Me es difícil quedarme con un
sólo un momento de tantos que he vivido
en nuestro viaje por tierras de Soria.
Todos han dejado su huella. Aún me parece sentir dentro de mí los ecos de la
voz de Cesar o de Ricardo o del director del Instituto Antonio Machado. Aún
siento el frío y la pureza de la Laguna Negra, la nostalgia de Valdegeña, la
tensión y la intriga de la leyenda del Monte de las Ánimas, aún siento el sol
acariciándome la piel en el paseo junto al Río Duero, aún oigo las risas de mis
compañeros en medio de la noche soriana.
Aunque si pudiera elegir un momento que me
gustaría vivir eternamente, me quedaría con la primera noche, cuando fuimos al
cementerio y Jana y yo contamos una historia de miedo. Fue como si, de repente,
el tiempo se detuviese y todo el mundo desaparecía. Sólo quedábamos ella y yo. Ella
y yo y el cielo estrellado. Suele ser
así cuando estamos juntas. Empezamos a
hablar, a abrir nuestro corazón y, de
los lugares más escondidos, iban surgiendo las palabras precisas que formaban esa
historia totalmente improvisada. Mientras una hablaba, la otra podía imaginar
perfectamente lo que iba después. No había dudas, no había inseguridad. Nunca
la hay cuando estás unido al alguien tan fuertemente. Y transcurrieron no sé si
diez minutos o media hora. Quién sabe, qué importa. Qué importa el tiempo cuando eres tan feliz. Estábamos
en el lugar perfecto, rodeadas de las personas perfectas, a la hora perfecta.
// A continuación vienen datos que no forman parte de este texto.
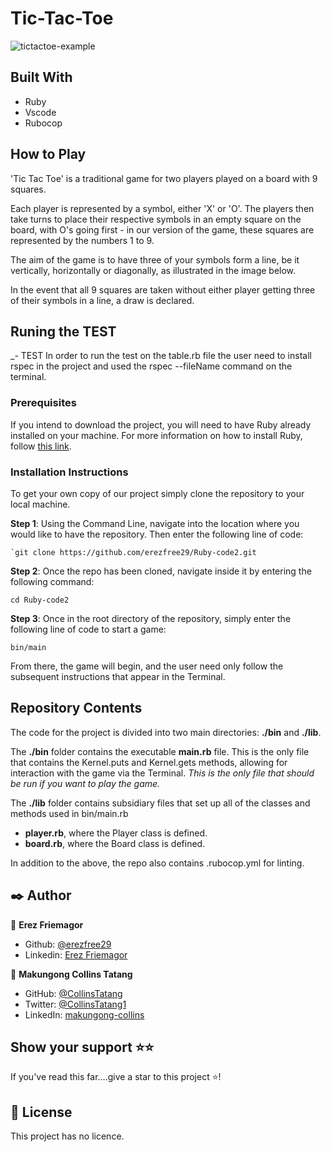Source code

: # Tic-Tac-Toe

![tictactoe-example](https://cdn.pixabay.com/photo/2017/02/25/10/53/board-2097446_1280.jpg)


## Built With

- Ruby
- Vscode
- Rubocop


## How to Play

'Tic Tac Toe' is a traditional game for two players played on a board with 9 squares.

Each player is represented by a symbol, either 'X' or 'O'. The players then take turns to place their respective symbols in an empty square on the board, with O's going first - in our version of the game, these squares are represented by the numbers 1 to 9.

The aim of the game is to have three of your symbols form a line, be it vertically, horizontally or diagonally, as illustrated in the image below.

In the event that all 9 squares are taken without either player getting three of their symbols in a line, a draw is declared.


## Runing the TEST
_- TEST
In order to run the test on the table.rb file the user need to install rspec in the project and used the rspec --fileName command on the terminal. 

### Prerequisites

If you intend to download the project, you will need to have Ruby already installed on your machine. For more information on how to install Ruby, follow [this link](https://www.ruby-lang.org/en/downloads/).

### Installation Instructions

To get your own copy of our project simply clone the repository to your local machine.

**Step 1**: Using the Command Line, navigate into the location where you would like to have the repository. Then enter the following line of code:

```
`git clone https://github.com/erezfree29/Ruby-code2.git
```

**Step 2**: Once the repo has been cloned, navigate inside it by entering the following command:

`cd Ruby-code2`

**Step 3**: Once in the root directory of the repository, simply enter the following line of code to start a game:

`bin/main`

From there, the game will begin, and the user need only follow the subsequent instructions that appear in the Terminal.

## Repository Contents

The code for the project is divided into two main directories: **./bin** and **./lib**.

The **./bin** folder contains the executable **main.rb** file. This is the only file that contains the Kernel.puts and Kernel.gets methods, allowing for interaction with the game via the Terminal. _This is the only file that should be run if you want to play the game._

The **./lib** folder contains subsidiary files that set up all of the classes and methods used in bin/main.rb

- **player.rb**, where the Player class is defined.
- **board.rb**, where the Board class is defined.

In addition to the above, the repo also contains .rubocop.yml for linting.


## ✒️  Author <a name = "author"></a>

👤 **Erez Friemagor**
- Github: [@erezfree29](https://github.com/erezfree29)
- Linkedin: [Erez Friemagor](https://www.linkedin.com/in/mert-gunduz-875280202/)

👤 **Makungong Collins Tatang**
- GitHub: [@CollinsTatang](https://github.com/CollinsTatang)
- Twitter: [@CollinsTatang1](https://twitter.com/CollinsTatang1)
- LinkedIn: [makungong-collins](https://www.linkedin.com/in/makungong-collins-b43260190/)



## Show your support ⭐️⭐️

If you've read this far....give a star to this project ⭐️!

## 📝 License

This project has no licence.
Creo
que entonces comprendimos el secreto de la vida, lo bonita y sencilla que puede llegar a ser la
vida cuando todo va bien, cuando nada te preocupa, cuando todas las guerras
piden una tregua.
Soria, nos has unido aún más, nos
has transmitido tu magia y tus derrotas, y hemos decidido que volveremos, y que seremos
los mismos jóvenes, con historias diferentes, pero con la misma ilusión de sentarnos una
noche muy fría en un cementerio que no debería estar abierto y contar un cuento
cuyo nombre ya no recuerdo, porque eso es también lo de menos.